Description of the task: Within the data that follows, set down exactly the lines from the one containing "7.01005 × 10^341 | 6 |" through the one containing "2.89685 × 10^342 | 6 |", both ends included.

::::

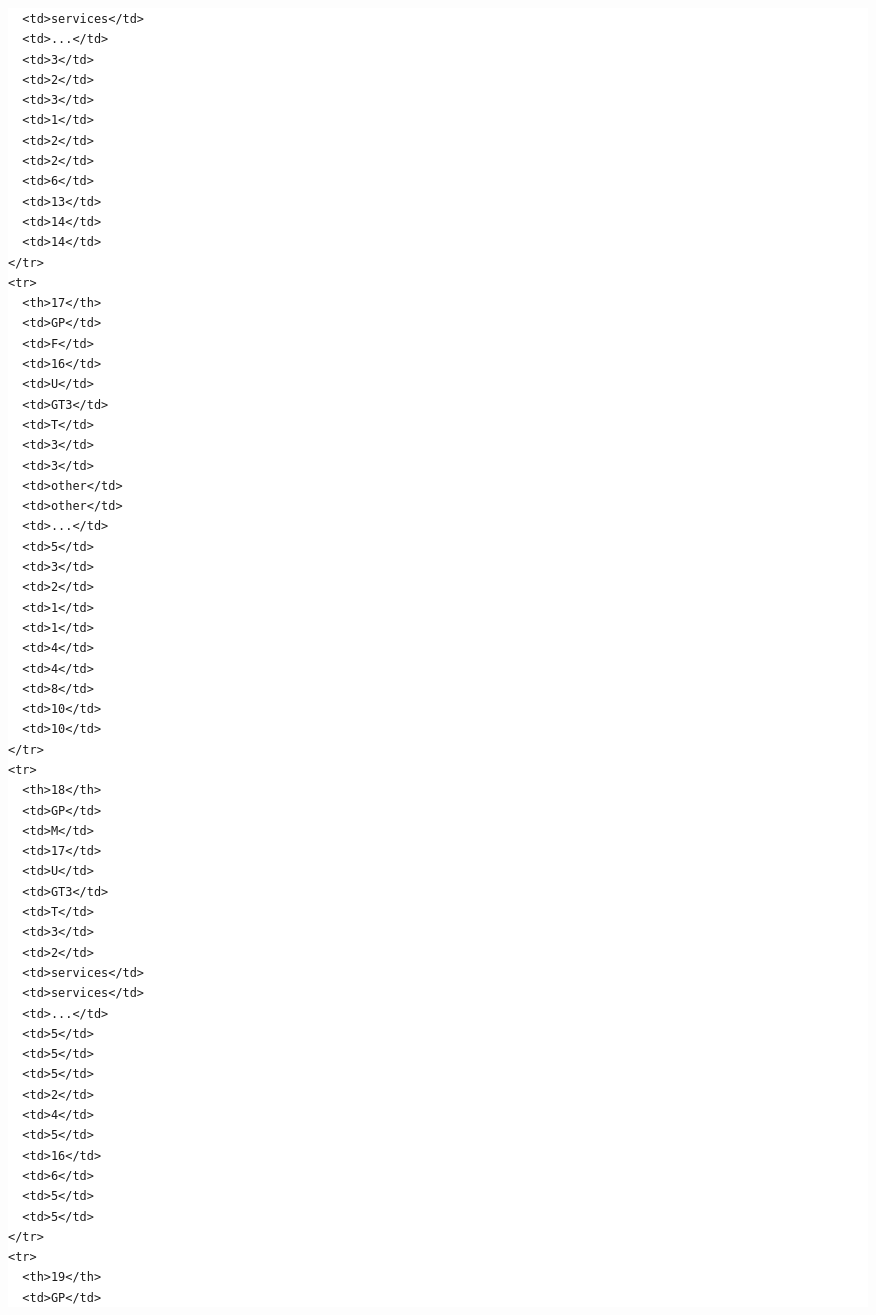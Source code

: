       <td>services</td>
      <td>...</td>
      <td>3</td>
      <td>2</td>
      <td>3</td>
      <td>1</td>
      <td>2</td>
      <td>2</td>
      <td>6</td>
      <td>13</td>
      <td>14</td>
      <td>14</td>
    </tr>
    <tr>
      <th>17</th>
      <td>GP</td>
      <td>F</td>
      <td>16</td>
      <td>U</td>
      <td>GT3</td>
      <td>T</td>
      <td>3</td>
      <td>3</td>
      <td>other</td>
      <td>other</td>
      <td>...</td>
      <td>5</td>
      <td>3</td>
      <td>2</td>
      <td>1</td>
      <td>1</td>
      <td>4</td>
      <td>4</td>
      <td>8</td>
      <td>10</td>
      <td>10</td>
    </tr>
    <tr>
      <th>18</th>
      <td>GP</td>
      <td>M</td>
      <td>17</td>
      <td>U</td>
      <td>GT3</td>
      <td>T</td>
      <td>3</td>
      <td>2</td>
      <td>services</td>
      <td>services</td>
      <td>...</td>
      <td>5</td>
      <td>5</td>
      <td>5</td>
      <td>2</td>
      <td>4</td>
      <td>5</td>
      <td>16</td>
      <td>6</td>
      <td>5</td>
      <td>5</td>
    </tr>
    <tr>
      <th>19</th>
      <td>GP</td>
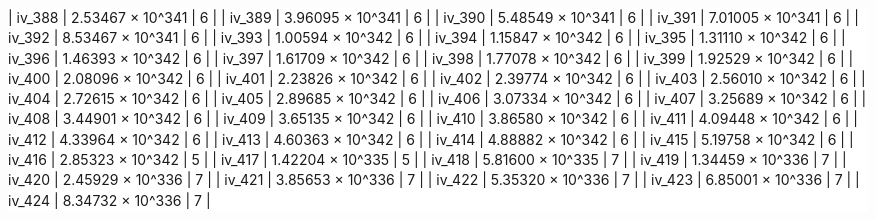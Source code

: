 | iv_388 | 2.53467 × 10^341 | 6 |
| iv_389 | 3.96095 × 10^341 | 6 |
| iv_390 | 5.48549 × 10^341 | 6 |
| iv_391 | 7.01005 × 10^341 | 6 |
| iv_392 | 8.53467 × 10^341 | 6 |
| iv_393 | 1.00594 × 10^342 | 6 |
| iv_394 | 1.15847 × 10^342 | 6 |
| iv_395 | 1.31110 × 10^342 | 6 |
| iv_396 | 1.46393 × 10^342 | 6 |
| iv_397 | 1.61709 × 10^342 | 6 |
| iv_398 | 1.77078 × 10^342 | 6 |
| iv_399 | 1.92529 × 10^342 | 6 |
| iv_400 | 2.08096 × 10^342 | 6 |
| iv_401 | 2.23826 × 10^342 | 6 |
| iv_402 | 2.39774 × 10^342 | 6 |
| iv_403 | 2.56010 × 10^342 | 6 |
| iv_404 | 2.72615 × 10^342 | 6 |
| iv_405 | 2.89685 × 10^342 | 6 |
| iv_406 | 3.07334 × 10^342 | 6 |
| iv_407 | 3.25689 × 10^342 | 6 |
| iv_408 | 3.44901 × 10^342 | 6 |
| iv_409 | 3.65135 × 10^342 | 6 |
| iv_410 | 3.86580 × 10^342 | 6 |
| iv_411 | 4.09448 × 10^342 | 6 |
| iv_412 | 4.33964 × 10^342 | 6 |
| iv_413 | 4.60363 × 10^342 | 6 |
| iv_414 | 4.88882 × 10^342 | 6 |
| iv_415 | 5.19758 × 10^342 | 6 |
| iv_416 | 2.85323 × 10^342 | 5 |
| iv_417 | 1.42204 × 10^335 | 5 |
| iv_418 | 5.81600 × 10^335 | 7 |
| iv_419 | 1.34459 × 10^336 | 7 |
| iv_420 | 2.45929 × 10^336 | 7 |
| iv_421 | 3.85653 × 10^336 | 7 |
| iv_422 | 5.35320 × 10^336 | 7 |
| iv_423 | 6.85001 × 10^336 | 7 |
| iv_424 | 8.34732 × 10^336 | 7 |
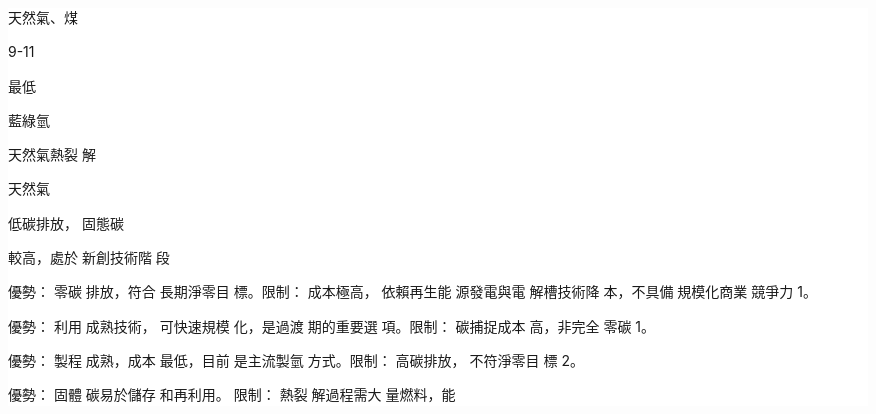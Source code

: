 天然氣、煤 

9-11 

最低 

藍綠氫 

天然氣熱裂
解 

天然氣 

低碳排放，
固態碳 

較高，處於
新創技術階
段 

優勢： 零碳
排放，符合
長期淨零目
標。限制： 
成本極高，
依賴再生能
源發電與電
解槽技術降
本，不具備
規模化商業
競爭力 1。 

優勢： 利用
成熟技術，
可快速規模
化，是過渡
期的重要選
項。限制： 
碳捕捉成本
高，非完全
零碳 1。 

優勢： 製程
成熟，成本
最低，目前
是主流製氫
方式。限制： 
高碳排放，
不符淨零目
標 2。 

優勢： 固體
碳易於儲存
和再利用。
限制： 熱裂
解過程需大
量燃料，能
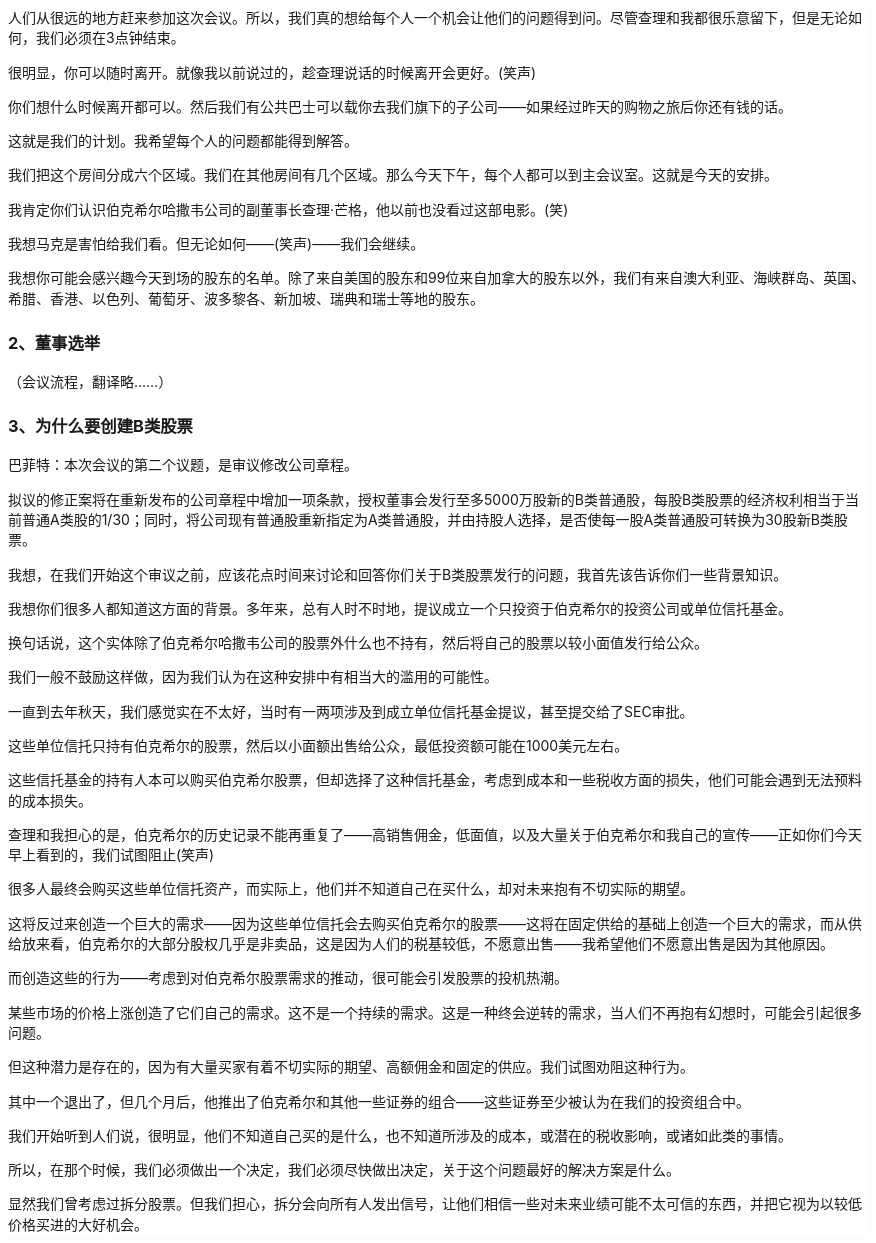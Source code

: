 人们从很远的地方赶来参加这次会议。所以，我们真的想给每个人一个机会让他们的问题得到问。尽管查理和我都很乐意留下，但是无论如何，我们必须在3点钟结束。

很明显，你可以随时离开。就像我以前说过的，趁查理说话的时候离开会更好。(笑声)

你们想什么时候离开都可以。然后我们有公共巴士可以载你去我们旗下的子公司——如果经过昨天的购物之旅后你还有钱的话。

这就是我们的计划。我希望每个人的问题都能得到解答。

我们把这个房间分成六个区域。我们在其他房间有几个区域。那么今天下午，每个人都可以到主会议室。这就是今天的安排。

我肯定你们认识伯克希尔哈撒韦公司的副董事长查理·芒格，他以前也没看过这部电影。(笑)

我想马克是害怕给我们看。但无论如何——(笑声)——我们会继续。

我想你可能会感兴趣今天到场的股东的名单。除了来自美国的股东和99位来自加拿大的股东以外，我们有来自澳大利亚、海峡群岛、英国、希腊、香港、以色列、葡萄牙、波多黎各、新加坡、瑞典和瑞士等地的股东。



### 2、董事选举

（会议流程，翻译略……）



### 3、为什么要创建B类股票

巴菲特：本次会议的第二个议题，是审议修改公司章程。

拟议的修正案将在重新发布的公司章程中增加一项条款，授权董事会发行至多5000万股新的B类普通股，每股B类股票的经济权利相当于当前普通A类股的1/30；同时，将公司现有普通股重新指定为A类普通股，并由持股人选择，是否使每一股A类普通股可转换为30股新B类股票。

我想，在我们开始这个审议之前，应该花点时间来讨论和回答你们关于B类股票发行的问题，我首先该告诉你们一些背景知识。

我想你们很多人都知道这方面的背景。多年来，总有人时不时地，提议成立一个只投资于伯克希尔的投资公司或单位信托基金。

换句话说，这个实体除了伯克希尔哈撒韦公司的股票外什么也不持有，然后将自己的股票以较小面值发行给公众。

我们一般不鼓励这样做，因为我们认为在这种安排中有相当大的滥用的可能性。

一直到去年秋天，我们感觉实在不太好，当时有一两项涉及到成立单位信托基金提议，甚至提交给了SEC审批。

这些单位信托只持有伯克希尔的股票，然后以小面额出售给公众，最低投资额可能在1000美元左右。

这些信托基金的持有人本可以购买伯克希尔股票，但却选择了这种信托基金，考虑到成本和一些税收方面的损失，他们可能会遇到无法预料的成本损失。

查理和我担心的是，伯克希尔的历史记录不能再重复了——高销售佣金，低面值，以及大量关于伯克希尔和我自己的宣传——正如你们今天早上看到的，我们试图阻止(笑声)

很多人最终会购买这些单位信托资产，而实际上，他们并不知道自己在买什么，却对未来抱有不切实际的期望。

这将反过来创造一个巨大的需求——因为这些单位信托会去购买伯克希尔的股票——这将在固定供给的基础上创造一个巨大的需求，而从供给放来看，伯克希尔的大部分股权几乎是非卖品，这是因为人们的税基较低，不愿意出售——我希望他们不愿意出售是因为其他原因。

而创造这些的行为——考虑到对伯克希尔股票需求的推动，很可能会引发股票的投机热潮。

某些市场的价格上涨创造了它们自己的需求。这不是一个持续的需求。这是一种终会逆转的需求，当人们不再抱有幻想时，可能会引起很多问题。

但这种潜力是存在的，因为有大量买家有着不切实际的期望、高额佣金和固定的供应。我们试图劝阻这种行为。

其中一个退出了，但几个月后，他推出了伯克希尔和其他一些证券的组合——这些证券至少被认为在我们的投资组合中。

我们开始听到人们说，很明显，他们不知道自己买的是什么，也不知道所涉及的成本，或潜在的税收影响，或诸如此类的事情。

所以，在那个时候，我们必须做出一个决定，我们必须尽快做出决定，关于这个问题最好的解决方案是什么。

显然我们曾考虑过拆分股票。但我们担心，拆分会向所有人发出信号，让他们相信一些对未来业绩可能不太可信的东西，并把它视为以较低价格买进的大好机会。
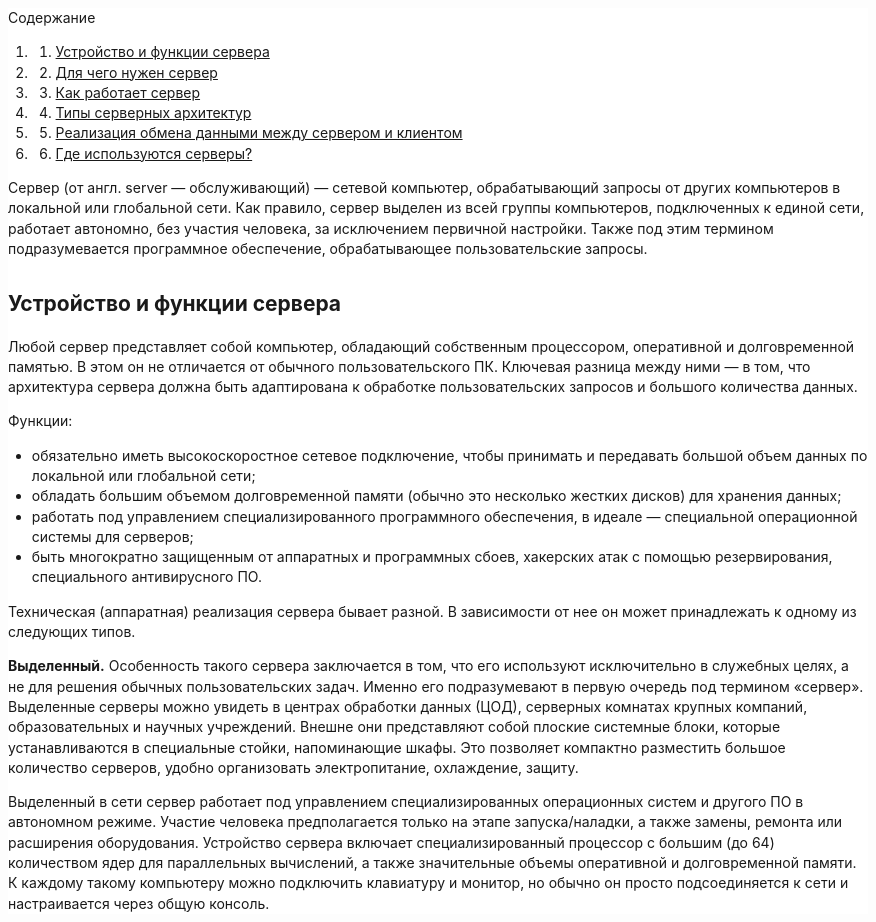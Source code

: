 Содержание

1. 1. [Устройство и функции сервера](https://blog.skillfactory.ru/glossary/server/#устройство-и-функции-сервера)
2. 2. [Для чего нужен сервер](https://blog.skillfactory.ru/glossary/server/#для-чего-нужен-сервер)
3. 3. [Как работает сервер](https://blog.skillfactory.ru/glossary/server/#как-работает-сервер)
4. 4. [Типы серверных архитектур](https://blog.skillfactory.ru/glossary/server/#типы-серверных-архитектур)
5. 5. [Реализация обмена данными между сервером и клиентом](https://blog.skillfactory.ru/glossary/server/#реализация-обмена-данными-между-сервером-и-клиентом)
6. 6. [Где используются серверы?](https://blog.skillfactory.ru/glossary/server/#где-используются-серверы)

Сервер (от англ. server — обслуживающий) — сетевой компьютер, обрабатывающий запросы от других компьютеров в локальной или глобальной сети. Как правило, сервер выделен из всей группы компьютеров, подключенных к единой сети, работает автономно, без участия человека, за исключением первичной настройки. Также под этим термином подразумевается программное обеспечение, обрабатывающее пользовательские запросы.

## **Устройство и** **функции сервера**

Любой сервер представляет собой компьютер, обладающий собственным процессором, оперативной и долговременной памятью. В этом он не отличается от обычного пользовательского ПК. Ключевая разница между ними — в том, что архитектура сервера должна быть адаптирована к обработке пользовательских запросов и большого количества данных.

Функции:

- обязательно иметь высокоскоростное сетевое подключение, чтобы принимать и передавать большой объем данных по локальной или глобальной сети;
- обладать большим объемом долговременной памяти (обычно это несколько жестких дисков) для хранения данных;
- работать под управлением специализированного программного обеспечения, в идеале — специальной операционной системы для серверов;
- быть многократно защищенным от аппаратных и программных сбоев, хакерских атак с помощью резервирования, специального антивирусного ПО.

Техническая (аппаратная) реализация сервера бывает разной. В зависимости от нее он может принадлежать к одному из следующих типов.

**Выделенный.** Особенность такого сервера заключается в том, что его используют исключительно в служебных целях, а не для решения обычных пользовательских задач. Именно его подразумевают в первую очередь под термином «сервер». Выделенные серверы можно увидеть в центрах обработки данных (ЦОД), серверных комнатах крупных компаний, образовательных и научных учреждений. Внешне они представляют собой плоские системные блоки, которые устанавливаются в специальные стойки, напоминающие шкафы. Это позволяет компактно разместить большое количество серверов, удобно организовать электропитание, охлаждение, защиту.

Выделенный в сети сервер работает под управлением специализированных операционных систем и другого ПО в автономном режиме. Участие человека предполагается только на этапе запуска/наладки, а также замены, ремонта или расширения оборудования. Устройство сервера включает специализированный процессор с большим (до 64) количеством ядер для параллельных вычислений, а также значительные объемы оперативной и долговременной памяти. К каждому такому компьютеру можно подключить клавиатуру и монитор, но обычно он просто подсоединяется к сети и настраивается через общую консоль.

::::

Result of the exercise:
| iv_391 | 7.01005 × 10^341 | 6 |
| iv_392 | 8.53467 × 10^341 | 6 |
| iv_393 | 1.00594 × 10^342 | 6 |
| iv_394 | 1.15847 × 10^342 | 6 |
| iv_395 | 1.31110 × 10^342 | 6 |
| iv_396 | 1.46393 × 10^342 | 6 |
| iv_397 | 1.61709 × 10^342 | 6 |
| iv_398 | 1.77078 × 10^342 | 6 |
| iv_399 | 1.92529 × 10^342 | 6 |
| iv_400 | 2.08096 × 10^342 | 6 |
| iv_401 | 2.23826 × 10^342 | 6 |
| iv_402 | 2.39774 × 10^342 | 6 |
| iv_403 | 2.56010 × 10^342 | 6 |
| iv_404 | 2.72615 × 10^342 | 6 |
| iv_405 | 2.89685 × 10^342 | 6 |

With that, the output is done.